*** INPUT ***
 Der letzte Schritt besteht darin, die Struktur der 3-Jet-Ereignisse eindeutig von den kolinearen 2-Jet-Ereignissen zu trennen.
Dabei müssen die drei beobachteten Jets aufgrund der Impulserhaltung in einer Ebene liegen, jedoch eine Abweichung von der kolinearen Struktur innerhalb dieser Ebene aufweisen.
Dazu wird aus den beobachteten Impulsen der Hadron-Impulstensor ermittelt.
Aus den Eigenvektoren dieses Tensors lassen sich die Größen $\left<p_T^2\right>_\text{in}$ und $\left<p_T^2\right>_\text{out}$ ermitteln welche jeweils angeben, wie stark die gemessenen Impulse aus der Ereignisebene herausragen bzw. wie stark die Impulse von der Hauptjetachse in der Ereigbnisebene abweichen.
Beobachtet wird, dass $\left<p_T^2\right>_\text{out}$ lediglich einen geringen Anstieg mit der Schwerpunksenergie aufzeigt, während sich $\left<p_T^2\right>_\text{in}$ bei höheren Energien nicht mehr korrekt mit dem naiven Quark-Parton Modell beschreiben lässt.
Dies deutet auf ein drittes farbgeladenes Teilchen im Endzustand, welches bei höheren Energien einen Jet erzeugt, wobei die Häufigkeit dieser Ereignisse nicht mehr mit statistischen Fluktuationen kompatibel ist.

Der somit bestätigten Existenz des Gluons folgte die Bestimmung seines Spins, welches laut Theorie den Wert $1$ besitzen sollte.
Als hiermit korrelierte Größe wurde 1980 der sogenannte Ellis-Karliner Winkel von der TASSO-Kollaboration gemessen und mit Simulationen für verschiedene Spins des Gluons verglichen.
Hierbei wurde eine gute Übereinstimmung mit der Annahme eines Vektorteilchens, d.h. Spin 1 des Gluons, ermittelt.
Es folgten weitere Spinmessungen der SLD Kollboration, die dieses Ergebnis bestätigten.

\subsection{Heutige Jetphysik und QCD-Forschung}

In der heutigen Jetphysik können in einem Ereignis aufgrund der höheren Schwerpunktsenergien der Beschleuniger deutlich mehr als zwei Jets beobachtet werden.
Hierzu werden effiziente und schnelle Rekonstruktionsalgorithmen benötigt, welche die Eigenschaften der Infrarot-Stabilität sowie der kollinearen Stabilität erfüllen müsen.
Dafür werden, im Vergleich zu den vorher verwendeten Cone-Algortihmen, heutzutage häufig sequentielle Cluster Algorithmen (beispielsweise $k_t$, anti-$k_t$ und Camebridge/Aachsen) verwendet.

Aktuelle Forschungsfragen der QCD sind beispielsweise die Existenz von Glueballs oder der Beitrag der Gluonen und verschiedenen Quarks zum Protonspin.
***
■ WHAT TO DO ■
Exactly the lines from the one containing "Hierzu werden effiziente" through the final line above, and only those, should be given again.

■ SOLUTION ■
Hierzu werden effiziente und schnelle Rekonstruktionsalgorithmen benötigt, welche die Eigenschaften der Infrarot-Stabilität sowie der kollinearen Stabilität erfüllen müsen.
Dafür werden, im Vergleich zu den vorher verwendeten Cone-Algortihmen, heutzutage häufig sequentielle Cluster Algorithmen (beispielsweise $k_t$, anti-$k_t$ und Camebridge/Aachsen) verwendet.

Aktuelle Forschungsfragen der QCD sind beispielsweise die Existenz von Glueballs oder der Beitrag der Gluonen und verschiedenen Quarks zum Protonspin.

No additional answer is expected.